[DATASET Boundary: Start]

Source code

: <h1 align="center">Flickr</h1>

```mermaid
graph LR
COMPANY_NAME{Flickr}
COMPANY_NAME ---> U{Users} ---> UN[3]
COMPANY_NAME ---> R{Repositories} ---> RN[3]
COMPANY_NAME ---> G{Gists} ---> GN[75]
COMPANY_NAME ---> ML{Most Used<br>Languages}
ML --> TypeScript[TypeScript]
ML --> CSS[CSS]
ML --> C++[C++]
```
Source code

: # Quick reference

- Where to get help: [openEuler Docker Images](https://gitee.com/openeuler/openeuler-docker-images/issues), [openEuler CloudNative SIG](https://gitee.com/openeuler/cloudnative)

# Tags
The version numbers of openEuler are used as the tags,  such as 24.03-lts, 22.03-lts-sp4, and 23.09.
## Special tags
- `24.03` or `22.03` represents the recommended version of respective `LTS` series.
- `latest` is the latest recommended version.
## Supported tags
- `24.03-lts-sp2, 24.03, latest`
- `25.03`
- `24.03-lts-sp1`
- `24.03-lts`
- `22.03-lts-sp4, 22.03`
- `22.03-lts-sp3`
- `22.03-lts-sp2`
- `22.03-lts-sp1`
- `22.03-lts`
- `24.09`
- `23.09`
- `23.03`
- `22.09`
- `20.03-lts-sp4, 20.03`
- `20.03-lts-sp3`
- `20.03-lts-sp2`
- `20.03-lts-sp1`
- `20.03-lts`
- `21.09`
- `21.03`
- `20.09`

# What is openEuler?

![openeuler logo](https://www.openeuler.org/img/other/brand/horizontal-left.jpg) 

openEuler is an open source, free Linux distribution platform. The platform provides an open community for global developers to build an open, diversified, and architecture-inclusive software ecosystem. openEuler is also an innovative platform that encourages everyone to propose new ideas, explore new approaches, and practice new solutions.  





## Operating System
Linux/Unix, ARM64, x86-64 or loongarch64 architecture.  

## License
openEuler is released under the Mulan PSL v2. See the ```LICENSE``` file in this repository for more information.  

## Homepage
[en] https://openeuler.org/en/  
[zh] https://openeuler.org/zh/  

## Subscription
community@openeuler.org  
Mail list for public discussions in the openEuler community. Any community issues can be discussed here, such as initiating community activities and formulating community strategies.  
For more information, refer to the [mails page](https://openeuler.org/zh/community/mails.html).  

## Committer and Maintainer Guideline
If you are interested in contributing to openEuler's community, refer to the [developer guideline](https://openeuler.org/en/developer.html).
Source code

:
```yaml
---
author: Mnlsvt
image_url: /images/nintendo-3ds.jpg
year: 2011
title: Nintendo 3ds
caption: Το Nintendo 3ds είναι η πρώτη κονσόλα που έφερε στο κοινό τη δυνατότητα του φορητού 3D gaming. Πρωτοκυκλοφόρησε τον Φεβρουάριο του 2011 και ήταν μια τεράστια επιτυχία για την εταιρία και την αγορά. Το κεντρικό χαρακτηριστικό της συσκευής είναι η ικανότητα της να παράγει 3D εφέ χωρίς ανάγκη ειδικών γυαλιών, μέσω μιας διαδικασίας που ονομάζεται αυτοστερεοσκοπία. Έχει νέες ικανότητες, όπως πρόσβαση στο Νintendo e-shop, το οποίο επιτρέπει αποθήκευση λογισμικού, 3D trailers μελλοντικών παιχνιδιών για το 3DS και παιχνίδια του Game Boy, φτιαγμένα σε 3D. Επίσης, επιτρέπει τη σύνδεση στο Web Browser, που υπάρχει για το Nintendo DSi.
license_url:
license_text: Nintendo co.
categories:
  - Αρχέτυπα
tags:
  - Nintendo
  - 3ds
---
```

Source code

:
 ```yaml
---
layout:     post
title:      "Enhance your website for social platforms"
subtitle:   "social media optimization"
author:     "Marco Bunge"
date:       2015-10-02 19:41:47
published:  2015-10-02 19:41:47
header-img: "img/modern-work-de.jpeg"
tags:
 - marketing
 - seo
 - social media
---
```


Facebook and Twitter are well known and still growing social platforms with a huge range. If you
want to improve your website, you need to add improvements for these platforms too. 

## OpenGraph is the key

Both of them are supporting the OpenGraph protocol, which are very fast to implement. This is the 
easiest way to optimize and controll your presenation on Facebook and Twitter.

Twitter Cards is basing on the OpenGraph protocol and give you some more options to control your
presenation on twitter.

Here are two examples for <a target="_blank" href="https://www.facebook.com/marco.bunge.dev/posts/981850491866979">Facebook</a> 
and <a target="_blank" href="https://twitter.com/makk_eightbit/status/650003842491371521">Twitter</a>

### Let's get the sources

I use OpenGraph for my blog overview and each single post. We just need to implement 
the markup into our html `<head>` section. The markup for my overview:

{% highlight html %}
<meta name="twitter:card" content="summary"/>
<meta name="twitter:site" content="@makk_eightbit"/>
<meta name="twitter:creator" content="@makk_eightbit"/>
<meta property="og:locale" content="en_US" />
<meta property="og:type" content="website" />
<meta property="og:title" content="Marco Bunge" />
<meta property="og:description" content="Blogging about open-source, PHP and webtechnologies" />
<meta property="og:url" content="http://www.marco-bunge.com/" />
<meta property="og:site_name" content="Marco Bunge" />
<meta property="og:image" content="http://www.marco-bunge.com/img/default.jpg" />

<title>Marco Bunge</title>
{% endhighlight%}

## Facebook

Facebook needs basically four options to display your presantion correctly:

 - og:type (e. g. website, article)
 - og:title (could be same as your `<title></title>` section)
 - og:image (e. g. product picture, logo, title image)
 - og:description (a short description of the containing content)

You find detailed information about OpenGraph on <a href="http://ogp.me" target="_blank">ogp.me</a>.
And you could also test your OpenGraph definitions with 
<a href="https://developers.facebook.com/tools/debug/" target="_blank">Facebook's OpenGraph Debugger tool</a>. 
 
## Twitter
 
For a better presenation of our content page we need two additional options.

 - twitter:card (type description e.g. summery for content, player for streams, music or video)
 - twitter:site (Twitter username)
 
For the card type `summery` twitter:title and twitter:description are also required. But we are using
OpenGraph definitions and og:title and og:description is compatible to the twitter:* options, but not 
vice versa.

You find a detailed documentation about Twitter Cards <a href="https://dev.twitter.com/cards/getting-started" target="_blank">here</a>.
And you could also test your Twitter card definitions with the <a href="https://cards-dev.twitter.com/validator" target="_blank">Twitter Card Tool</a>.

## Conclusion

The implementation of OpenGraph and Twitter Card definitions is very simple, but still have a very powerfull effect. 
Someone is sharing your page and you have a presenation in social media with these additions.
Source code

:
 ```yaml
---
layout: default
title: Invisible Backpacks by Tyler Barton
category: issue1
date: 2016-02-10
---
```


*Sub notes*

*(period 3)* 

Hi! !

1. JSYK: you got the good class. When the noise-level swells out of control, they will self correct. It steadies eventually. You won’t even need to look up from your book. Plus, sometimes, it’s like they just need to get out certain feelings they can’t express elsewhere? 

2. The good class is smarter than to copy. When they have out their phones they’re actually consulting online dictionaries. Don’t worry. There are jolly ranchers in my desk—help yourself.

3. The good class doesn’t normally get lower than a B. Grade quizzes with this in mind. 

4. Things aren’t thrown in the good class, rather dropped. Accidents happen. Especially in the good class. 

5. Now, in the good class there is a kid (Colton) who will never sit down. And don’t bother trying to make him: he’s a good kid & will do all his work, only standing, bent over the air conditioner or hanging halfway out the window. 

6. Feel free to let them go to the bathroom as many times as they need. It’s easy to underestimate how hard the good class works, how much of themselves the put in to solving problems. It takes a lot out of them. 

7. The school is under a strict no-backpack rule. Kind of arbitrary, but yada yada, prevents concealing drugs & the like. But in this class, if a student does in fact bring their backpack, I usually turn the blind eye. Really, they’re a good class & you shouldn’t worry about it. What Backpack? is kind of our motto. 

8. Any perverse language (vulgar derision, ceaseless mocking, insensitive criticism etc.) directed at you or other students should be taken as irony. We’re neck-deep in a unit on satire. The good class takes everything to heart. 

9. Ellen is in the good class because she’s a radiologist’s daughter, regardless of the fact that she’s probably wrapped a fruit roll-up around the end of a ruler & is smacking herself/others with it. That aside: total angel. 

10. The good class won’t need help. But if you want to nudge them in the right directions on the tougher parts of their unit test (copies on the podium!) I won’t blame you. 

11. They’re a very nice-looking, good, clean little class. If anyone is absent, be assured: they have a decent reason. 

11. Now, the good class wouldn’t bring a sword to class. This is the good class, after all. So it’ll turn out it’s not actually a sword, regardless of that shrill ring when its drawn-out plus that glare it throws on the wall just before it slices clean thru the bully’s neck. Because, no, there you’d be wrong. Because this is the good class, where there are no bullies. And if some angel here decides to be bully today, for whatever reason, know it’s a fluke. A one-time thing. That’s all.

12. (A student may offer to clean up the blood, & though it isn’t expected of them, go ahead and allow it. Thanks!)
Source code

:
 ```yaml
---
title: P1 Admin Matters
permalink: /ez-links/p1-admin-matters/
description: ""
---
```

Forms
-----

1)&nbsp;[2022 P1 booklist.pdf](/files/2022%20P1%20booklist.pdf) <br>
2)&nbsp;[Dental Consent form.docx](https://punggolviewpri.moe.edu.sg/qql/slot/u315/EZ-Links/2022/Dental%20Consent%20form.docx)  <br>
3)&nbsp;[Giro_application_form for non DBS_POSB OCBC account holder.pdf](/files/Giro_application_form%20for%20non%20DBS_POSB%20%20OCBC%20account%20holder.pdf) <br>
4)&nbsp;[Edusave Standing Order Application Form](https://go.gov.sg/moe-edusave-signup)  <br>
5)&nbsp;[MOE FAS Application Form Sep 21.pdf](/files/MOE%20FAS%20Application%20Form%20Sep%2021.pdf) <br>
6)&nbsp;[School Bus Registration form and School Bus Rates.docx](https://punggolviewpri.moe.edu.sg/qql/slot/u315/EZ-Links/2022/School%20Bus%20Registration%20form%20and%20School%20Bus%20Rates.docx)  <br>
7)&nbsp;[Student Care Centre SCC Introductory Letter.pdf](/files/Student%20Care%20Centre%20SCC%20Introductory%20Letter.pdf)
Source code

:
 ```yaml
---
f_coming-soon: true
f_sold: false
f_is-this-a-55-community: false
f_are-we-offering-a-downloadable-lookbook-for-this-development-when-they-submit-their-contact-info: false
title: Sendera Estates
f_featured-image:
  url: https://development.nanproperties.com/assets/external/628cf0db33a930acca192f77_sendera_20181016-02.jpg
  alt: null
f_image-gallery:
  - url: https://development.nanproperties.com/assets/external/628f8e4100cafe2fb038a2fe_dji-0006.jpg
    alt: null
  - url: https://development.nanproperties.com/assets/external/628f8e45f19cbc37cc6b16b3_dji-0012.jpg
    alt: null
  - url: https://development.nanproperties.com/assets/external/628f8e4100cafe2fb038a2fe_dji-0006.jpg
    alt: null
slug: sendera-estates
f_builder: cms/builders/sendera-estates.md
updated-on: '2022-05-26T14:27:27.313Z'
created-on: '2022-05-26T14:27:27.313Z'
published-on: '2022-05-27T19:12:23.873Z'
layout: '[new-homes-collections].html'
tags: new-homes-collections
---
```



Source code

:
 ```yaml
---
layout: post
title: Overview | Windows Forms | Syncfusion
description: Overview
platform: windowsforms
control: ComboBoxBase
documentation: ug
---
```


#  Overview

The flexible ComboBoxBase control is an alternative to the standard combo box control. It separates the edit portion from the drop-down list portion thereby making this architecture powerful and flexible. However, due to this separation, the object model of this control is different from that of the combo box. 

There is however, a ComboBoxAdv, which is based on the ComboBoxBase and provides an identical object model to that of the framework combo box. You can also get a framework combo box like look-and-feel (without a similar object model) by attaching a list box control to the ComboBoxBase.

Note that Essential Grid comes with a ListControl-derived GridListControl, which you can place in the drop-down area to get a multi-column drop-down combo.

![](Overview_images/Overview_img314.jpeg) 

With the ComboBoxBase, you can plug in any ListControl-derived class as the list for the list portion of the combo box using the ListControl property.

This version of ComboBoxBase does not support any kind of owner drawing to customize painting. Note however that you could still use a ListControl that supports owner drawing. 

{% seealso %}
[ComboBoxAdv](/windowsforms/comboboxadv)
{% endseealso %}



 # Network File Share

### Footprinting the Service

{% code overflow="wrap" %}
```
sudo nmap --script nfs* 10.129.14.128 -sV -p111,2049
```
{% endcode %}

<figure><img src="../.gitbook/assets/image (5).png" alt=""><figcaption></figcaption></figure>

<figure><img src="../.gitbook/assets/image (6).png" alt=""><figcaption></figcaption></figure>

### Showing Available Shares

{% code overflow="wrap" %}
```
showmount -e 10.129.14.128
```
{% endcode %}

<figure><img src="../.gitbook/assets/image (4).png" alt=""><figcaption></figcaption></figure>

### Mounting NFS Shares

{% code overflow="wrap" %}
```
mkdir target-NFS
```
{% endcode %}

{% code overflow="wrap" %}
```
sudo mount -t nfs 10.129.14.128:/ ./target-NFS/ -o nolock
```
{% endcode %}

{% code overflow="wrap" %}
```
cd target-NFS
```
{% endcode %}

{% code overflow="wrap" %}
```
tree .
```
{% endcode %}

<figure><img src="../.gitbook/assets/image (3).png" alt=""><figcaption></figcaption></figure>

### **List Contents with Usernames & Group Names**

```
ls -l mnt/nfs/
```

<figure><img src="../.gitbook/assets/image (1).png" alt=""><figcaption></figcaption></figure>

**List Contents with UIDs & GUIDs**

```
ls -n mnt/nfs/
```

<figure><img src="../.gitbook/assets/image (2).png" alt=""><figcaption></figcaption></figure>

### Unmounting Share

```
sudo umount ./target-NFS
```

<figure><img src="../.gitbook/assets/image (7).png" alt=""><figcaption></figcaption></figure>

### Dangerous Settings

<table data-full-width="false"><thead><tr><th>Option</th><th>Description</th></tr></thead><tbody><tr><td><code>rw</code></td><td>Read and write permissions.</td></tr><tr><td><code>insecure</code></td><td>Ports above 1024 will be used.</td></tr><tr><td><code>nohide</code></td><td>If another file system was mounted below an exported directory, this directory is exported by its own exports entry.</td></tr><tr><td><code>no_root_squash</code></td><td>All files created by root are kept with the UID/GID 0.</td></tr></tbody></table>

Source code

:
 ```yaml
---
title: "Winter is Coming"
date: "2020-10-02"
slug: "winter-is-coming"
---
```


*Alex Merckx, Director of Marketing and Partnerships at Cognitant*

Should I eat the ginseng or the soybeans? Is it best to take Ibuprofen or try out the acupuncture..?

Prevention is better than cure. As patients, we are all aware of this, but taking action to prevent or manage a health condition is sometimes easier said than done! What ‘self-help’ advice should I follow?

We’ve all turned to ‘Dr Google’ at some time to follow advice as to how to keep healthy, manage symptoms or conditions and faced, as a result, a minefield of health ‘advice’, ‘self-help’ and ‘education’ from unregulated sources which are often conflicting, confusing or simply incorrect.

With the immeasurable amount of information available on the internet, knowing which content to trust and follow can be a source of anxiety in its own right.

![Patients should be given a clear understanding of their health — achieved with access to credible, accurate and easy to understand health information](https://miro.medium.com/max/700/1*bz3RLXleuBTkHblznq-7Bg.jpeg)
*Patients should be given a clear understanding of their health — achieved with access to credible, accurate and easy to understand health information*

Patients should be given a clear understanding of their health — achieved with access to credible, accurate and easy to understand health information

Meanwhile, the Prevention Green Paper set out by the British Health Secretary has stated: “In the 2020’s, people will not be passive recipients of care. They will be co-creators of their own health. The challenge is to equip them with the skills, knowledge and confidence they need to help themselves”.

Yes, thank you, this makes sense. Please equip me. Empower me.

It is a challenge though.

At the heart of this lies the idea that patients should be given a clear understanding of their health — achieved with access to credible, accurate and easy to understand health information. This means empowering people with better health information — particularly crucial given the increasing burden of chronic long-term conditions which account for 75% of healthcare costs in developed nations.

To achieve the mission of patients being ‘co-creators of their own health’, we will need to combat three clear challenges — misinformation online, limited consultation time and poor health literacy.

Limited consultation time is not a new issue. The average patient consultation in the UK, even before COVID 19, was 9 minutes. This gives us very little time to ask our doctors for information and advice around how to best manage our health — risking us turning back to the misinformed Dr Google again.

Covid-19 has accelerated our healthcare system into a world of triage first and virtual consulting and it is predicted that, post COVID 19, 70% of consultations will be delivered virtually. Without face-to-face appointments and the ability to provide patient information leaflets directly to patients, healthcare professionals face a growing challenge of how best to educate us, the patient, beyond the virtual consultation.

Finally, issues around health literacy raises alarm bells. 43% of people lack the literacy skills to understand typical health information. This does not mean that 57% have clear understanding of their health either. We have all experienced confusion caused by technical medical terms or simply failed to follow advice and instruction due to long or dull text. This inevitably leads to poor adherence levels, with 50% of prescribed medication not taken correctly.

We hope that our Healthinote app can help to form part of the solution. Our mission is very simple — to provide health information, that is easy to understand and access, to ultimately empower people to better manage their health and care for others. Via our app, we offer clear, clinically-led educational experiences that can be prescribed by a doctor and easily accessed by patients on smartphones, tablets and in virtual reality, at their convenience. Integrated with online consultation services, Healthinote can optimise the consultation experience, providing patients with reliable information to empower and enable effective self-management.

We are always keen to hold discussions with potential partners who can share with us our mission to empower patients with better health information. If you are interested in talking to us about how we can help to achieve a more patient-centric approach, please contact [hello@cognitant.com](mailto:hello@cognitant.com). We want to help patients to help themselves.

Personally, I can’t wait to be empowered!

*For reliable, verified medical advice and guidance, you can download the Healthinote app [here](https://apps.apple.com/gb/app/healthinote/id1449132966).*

[DATASET Boundary: End]

» **WORK TO COMPLETE**: Within the entries above, find each line where "OpenGraph" appears; copy every one.

» **SOLUTION TO THIS EXERCISE**:
## OpenGraph is the key
Both of them are supporting the OpenGraph protocol, which are very fast to implement. This is the 
Twitter Cards is basing on the OpenGraph protocol and give you some more options to control your
I use OpenGraph for my blog overview and each single post. We just need to implement 
You find detailed information about OpenGraph on <a href="http://ogp.me" target="_blank">ogp.me</a>.
And you could also test your OpenGraph definitions with 
<a href="https://developers.facebook.com/tools/debug/" target="_blank">Facebook's OpenGraph Debugger tool</a>. 
OpenGraph definitions and og:title and og:description is compatible to the twitter:* options, but not 
The implementation of OpenGraph and Twitter Card definitions is very simple, but still have a very powerfull effect. 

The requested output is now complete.